Varsayım 11- Mutluluk, zevk ve tatmin ancak başka insanların varlığı ile mümkündür ve yalnız olmak berbat bir şeydir.

Hiç şüphesiz başka insanların varlığı insanın dünyasını renklendirir. Arkadaşlarla duygusal alışverişte bulunmak, karşılıklı iletişim yaşanılan hayattan zevk almayı sağlar. Daha da önemlisi çevremizde düşünce ve duygularımızı paylaşacağımız insanların varlığı temel bir ihtiyaçtır. Ancak zevk, tatmin ve hoşnutluk başka insanlarla olduğu kadar tek başına da yaşanır. Zaman zaman tek başına olmak, kendi kendine yetmeyi bilmek bir olgunluk işaretidir.

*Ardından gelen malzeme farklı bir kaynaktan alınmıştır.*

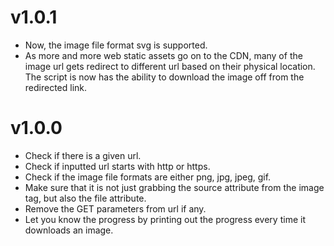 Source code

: v1.0.1
======

* Now, the image file format svg is supported.
* As more and more web static assets go on to the CDN, many of the image url gets redirect to different url based on their physical location. The script is now has the ability to download the image off from the redirected link.

v1.0.0
======

* Check if there is a given url.
* Check if inputted url starts with http or https.
* Check if the image file formats are either png, jpg, jpeg, gif.
* Make sure that it is not just grabbing the source attribute from the image tag, but also the file attribute.
* Remove the GET parameters from url if any.
* Let you know the progress by printing out the progress every time it downloads an image.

Bütün bunlardan başka insanın kendisini geliştirmek ve yenilemek için yalnızlığa ihtiyacı vardır. Arkadaşlar ve dostlar nasıl temel bir ihtiyaçsa, insanın kendini ve dünyayı kavraması için zaman zaman yalnızlık ve sükûnet de temel bir ihtiyaçtır. Okumak için, kendisi (yakın veya uzak dünya) üzerine düşünmek için insanın yalnız olması gerekir. Başka insanlarla beraber okuyamayız, bazı temel gerçekleri topluluk içinde kavrayıp “Hah, tamam anladım” diyemeyiz. Bu sebeple yalnızlıktan korkmamak, yalnız kalınca kendimizi terk edilmiş, değersiz biri gibi görmemek ve her zaman, her fırsatta etrafımızda insanların bulunmasını sağlamak için düzenlemeler yapmamak gerekir.

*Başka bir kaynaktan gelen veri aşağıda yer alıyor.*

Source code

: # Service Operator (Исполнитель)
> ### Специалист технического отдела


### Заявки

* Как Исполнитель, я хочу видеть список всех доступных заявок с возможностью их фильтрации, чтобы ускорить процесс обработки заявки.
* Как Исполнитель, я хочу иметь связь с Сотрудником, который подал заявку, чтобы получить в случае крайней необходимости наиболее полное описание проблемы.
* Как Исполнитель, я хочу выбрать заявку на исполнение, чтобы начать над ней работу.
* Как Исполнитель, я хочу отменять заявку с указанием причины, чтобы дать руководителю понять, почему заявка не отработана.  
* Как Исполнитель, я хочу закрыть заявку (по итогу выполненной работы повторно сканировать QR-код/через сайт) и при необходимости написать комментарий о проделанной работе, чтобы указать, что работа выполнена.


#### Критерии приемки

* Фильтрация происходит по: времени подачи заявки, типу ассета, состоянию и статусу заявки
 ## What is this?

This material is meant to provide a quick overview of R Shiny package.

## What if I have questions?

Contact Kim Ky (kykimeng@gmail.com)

Varsayım 9- Kendini düşünmek kötü ve yanlıştır.

Gerçek olan, sizin istek ve ihtiyaçlarınızı kimsenin sizden daha iyi bilemeyeceği ve hiç kimsenin bunların karşılanması ile sizin kadar ilgili olamayacağıdır. Mutluluğunuzun sorumlusu yine sizsiniz. Kendinizi düşünmeniz, bu sorumluluğa sahip çıkmanız demektir. Bu sorumluluğun size sağlayacağı huzurla çevrenizi düşünmeye, sağlıklı yaklaşımlarda bulunmaya daha çok imkânınız olacaktır.
Yanlış olan kendini düşünmemektir. Sağlıklı ilişkiler insanların kendilerini düşündükleri, çıkarlarını açık ve dürüst olarak gözettikleri, alınanların ve verilenlerin hesabının dengeli ve açık olduğu durumlarda kurulur. Yine yanlış olan karşısındakinin hakkını hiçe saymaktır. Bu sebeple kendinizle ilgili duygu, düşünce ve istekleri ortaya koymaktan, ihtiyaçlarınızdan çevrenizi haberdar etmekten çekinmeyin.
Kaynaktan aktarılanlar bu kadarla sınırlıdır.